Dear Jamil Ahmed Buledi, you can not find a given one surfactant which is the best whatever the metal oxide is, so you have to specify which metal oxide is your target, and if any additional role is to be fullfilled. Please check the following RG thread. My Regards
A surfactant is usually a simple molecule carrying one or more functional chemical groups, or a macromolecule (polymer) capable of adsorbing to the surface of NP. It can act according to two mechanisms. If it has ionic groups, it can increase the electrostatic potential on the surface of the particles and thus cause additional electrostatic repulsion. The surfactant adsorbed on the surface can also act as a physical barrier and create a steric type repulsion. Some polymers can act by both mechanisms, making them more effective. Depending on the composition of the formulation and the causes of instability, a practitioner will choose one type of surfactant over another. For example, it may be more appropriate to use small, highly charged molecules for nanoparticles less than 20 nm in diameter to avoid inter-particle bridging effects with high molecular weight polymers.

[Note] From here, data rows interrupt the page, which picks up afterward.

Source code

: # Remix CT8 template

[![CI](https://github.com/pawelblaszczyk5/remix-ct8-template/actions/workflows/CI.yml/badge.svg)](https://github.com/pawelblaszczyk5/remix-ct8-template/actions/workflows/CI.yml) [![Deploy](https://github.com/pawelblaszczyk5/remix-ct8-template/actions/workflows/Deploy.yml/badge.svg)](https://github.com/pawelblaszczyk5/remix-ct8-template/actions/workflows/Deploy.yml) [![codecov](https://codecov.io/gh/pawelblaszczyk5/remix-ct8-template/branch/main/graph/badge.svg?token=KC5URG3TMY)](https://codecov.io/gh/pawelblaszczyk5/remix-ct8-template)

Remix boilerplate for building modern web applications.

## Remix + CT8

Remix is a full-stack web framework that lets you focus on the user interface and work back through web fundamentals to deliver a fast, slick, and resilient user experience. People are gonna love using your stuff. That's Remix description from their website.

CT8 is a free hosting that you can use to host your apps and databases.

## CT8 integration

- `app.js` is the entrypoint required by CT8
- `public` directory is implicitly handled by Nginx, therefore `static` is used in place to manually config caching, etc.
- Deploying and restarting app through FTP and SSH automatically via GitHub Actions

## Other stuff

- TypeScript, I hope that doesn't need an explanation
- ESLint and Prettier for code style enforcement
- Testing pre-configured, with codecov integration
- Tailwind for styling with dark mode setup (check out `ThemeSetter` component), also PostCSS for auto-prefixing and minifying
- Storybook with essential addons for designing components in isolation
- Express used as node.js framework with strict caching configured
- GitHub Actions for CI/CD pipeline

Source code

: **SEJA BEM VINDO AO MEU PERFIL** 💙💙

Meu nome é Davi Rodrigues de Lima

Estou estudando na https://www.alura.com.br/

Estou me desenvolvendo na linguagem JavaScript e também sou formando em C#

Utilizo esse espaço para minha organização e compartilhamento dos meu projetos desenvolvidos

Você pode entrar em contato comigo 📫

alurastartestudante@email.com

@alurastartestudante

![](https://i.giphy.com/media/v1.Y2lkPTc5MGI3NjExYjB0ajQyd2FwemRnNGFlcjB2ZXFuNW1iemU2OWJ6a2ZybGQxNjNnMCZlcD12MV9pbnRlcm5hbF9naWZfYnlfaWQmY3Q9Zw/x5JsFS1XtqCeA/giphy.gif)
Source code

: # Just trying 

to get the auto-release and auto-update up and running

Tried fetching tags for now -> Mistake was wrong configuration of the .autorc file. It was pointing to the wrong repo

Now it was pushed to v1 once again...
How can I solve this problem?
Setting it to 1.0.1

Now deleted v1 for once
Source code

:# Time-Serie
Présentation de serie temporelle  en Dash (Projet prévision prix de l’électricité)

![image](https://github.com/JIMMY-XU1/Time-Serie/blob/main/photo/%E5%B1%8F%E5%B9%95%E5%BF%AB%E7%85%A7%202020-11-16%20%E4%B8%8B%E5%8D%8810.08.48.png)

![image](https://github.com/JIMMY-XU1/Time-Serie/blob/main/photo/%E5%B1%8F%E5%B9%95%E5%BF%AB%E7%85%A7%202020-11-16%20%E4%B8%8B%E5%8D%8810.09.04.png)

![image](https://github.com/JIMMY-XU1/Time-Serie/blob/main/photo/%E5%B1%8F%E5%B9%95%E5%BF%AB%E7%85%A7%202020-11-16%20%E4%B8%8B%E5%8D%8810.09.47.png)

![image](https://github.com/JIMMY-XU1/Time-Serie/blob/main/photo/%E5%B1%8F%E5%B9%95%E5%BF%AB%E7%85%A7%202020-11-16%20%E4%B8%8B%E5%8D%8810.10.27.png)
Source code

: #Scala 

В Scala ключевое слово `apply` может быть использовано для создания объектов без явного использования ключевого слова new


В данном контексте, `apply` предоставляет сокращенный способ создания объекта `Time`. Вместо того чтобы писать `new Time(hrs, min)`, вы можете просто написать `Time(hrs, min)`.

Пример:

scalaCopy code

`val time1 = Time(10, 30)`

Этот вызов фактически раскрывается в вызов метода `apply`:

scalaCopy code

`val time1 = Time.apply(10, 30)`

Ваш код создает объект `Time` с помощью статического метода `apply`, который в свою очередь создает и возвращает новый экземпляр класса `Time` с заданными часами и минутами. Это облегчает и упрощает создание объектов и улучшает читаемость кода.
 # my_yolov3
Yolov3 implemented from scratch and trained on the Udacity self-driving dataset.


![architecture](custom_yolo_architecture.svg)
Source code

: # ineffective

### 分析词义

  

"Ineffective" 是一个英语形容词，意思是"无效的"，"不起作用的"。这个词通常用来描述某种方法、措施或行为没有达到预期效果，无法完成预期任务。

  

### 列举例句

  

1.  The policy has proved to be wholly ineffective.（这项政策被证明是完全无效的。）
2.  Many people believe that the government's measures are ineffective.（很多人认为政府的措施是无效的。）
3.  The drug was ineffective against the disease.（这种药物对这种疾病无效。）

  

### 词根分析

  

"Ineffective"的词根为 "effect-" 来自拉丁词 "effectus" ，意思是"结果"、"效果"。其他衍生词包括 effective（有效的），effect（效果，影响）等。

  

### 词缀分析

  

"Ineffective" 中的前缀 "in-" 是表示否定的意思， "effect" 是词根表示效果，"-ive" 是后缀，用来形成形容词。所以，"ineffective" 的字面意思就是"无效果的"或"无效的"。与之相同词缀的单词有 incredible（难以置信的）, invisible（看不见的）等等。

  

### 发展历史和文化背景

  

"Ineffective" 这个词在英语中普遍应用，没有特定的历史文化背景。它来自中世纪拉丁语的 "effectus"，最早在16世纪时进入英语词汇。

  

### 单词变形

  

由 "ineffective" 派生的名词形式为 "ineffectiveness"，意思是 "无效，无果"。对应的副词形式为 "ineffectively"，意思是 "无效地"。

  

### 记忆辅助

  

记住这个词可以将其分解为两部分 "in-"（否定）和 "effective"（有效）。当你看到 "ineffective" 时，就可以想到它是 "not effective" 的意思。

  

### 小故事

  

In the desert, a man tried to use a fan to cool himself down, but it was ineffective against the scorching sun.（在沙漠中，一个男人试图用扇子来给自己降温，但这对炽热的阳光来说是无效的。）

Stabilization by surfactant or ligands requires a good affinity of the stabilizing molecules towards the metal oxide nanoparticles. Now depending on the functional group of the stabilizing molecules, for different metal oxides the stabilizing molecules vary. For example, we found that thiols bind strongly to ZnO and CuO but not to TiO2 and WO3. While amines bind strongly to TiO2 and WO3 but not ZnO and CuO. This work may be interesting to you:
Article Ligand Functionalization of Photocatalytic Metal Oxide Nanop...
Now in different surfactants/ligands will also change the properties of the nanoparticles (size, shape, etc) depending on the affinity. So while there is not a single recipe, there is a lot of choices to explore and investigate.